Leaving an old place is never so easy. 9 months of eternal effort to settle down never bore real fruit. You still live out of half-baked niceness and forced pretences. People come and people go. Doors are opened matter-of fact and bolted to make sure no alien comes. Have a maid to feel a semblance of family around - her kids are adorable. They call me “Akka”, sometimes their friends call me “Aunty”. Weekdays are weekdays- some forced dinners and get-togethers, some usual polite conversation, some whatever. Insecurities grip you- the fact that we are too familiar about things around us. But the day the last item in the house was packed, yes, I did feel a twang. That familiar parrot chatter, those kids flying kites, those little girls playing hopscotch, the junior artistes’ van which smells of good food, the local rythu which smells of rotten tomatoes and slush on busy days and a deserted curfew struck lane on normal days- I won’t see them again. The warm marble floors, the huge expanse in the kitchen which bathes in sunlight in the morning- the eye-catching woodwork and everything familiar- let go. Said goodbye and left, the lane disappeared pretty soon and the lingering thought derails me until now when the cab supervisor mistakenly assigns me a cab for that house.

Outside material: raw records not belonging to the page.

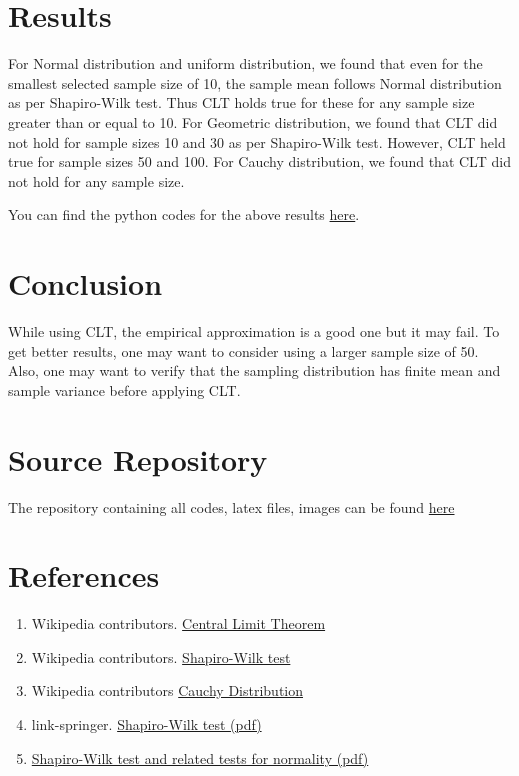 \documentclass{article}
\begin{document}
\section{Results}
For Normal distribution and uniform distribution, we found that even for the smallest selected sample size of 10, the sample mean follows Normal distribution as per Shapiro-Wilk test. Thus CLT holds true for these for any sample size greater than or equal to 10. For Geometric distribution, we found that CLT did not hold for sample sizes 10 and 30 as per Shapiro-Wilk test. However, CLT held true for sample sizes 50 and 100. For Cauchy distribution, we found that CLT did not hold for any sample size. 

\noindent You can find the python codes for the above results 
\href{https://github.com/cmaspi/verifying_CLT/blob/main/codes/visualise_hist.ipynb}{here}.

\section{Conclusion}
While using CLT, the empirical approximation is a good one but it may fail. To get better results, one may want to consider using a larger sample size of 50. Also, one may want to verify that the sampling distribution has finite mean and sample variance before applying CLT.

\section{Source Repository}
The repository containing all codes, latex files, images can be found \href{https://github.com/cmaspi/verifying_CLT}{here}

\section{References}
\begin{enumerate}
    \item Wikipedia contributors. \href{https://en.wikipedia.org/wiki/Central_limit_theorem}{Central Limit Theorem}
    \item Wikipedia contributors. \href{https://en.wikipedia.org/wiki/Shapiro\%E2\%80\%93Wilk_test}{Shapiro-Wilk test}
    \item Wikipedia contributors \href{https://en.wikipedia.org/wiki/Cauchy_distribution}{Cauchy Distribution}
    \item link-springer. \href{https://link.springer.com/content/pdf/bbm\%3A978-1-4684-0167-7\%2F1.pdf}{Shapiro-Wilk test (pdf)}
    \item \href{https://math.mit.edu/~rmd/465/shapiro.pdf}{Shapiro-Wilk test and related tests for normality (pdf)}
\end{enumerate}
\end{document}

The new house, quiet and graceful with age smiles at me. The old windows and the heavy doors remind me of familiar bearings. I feel anchored even though I did not know what next. I have a brand new room mate, lot of gentle pets around, an indulgingly cosy balcony and nice tiles. Vaastu-wise the house is perfect. In weeks, the house reverberated with life and verve, Shalini, Kaku, Kakima and Doyel became family. When the kitchen is inaugurated for a sumptuous lunch, the house actually comes to life. Life resumed with beautiful serendipitous events.
Come by for lunch or a cuppa tea on a holiday, surely, you won’t be disappointed.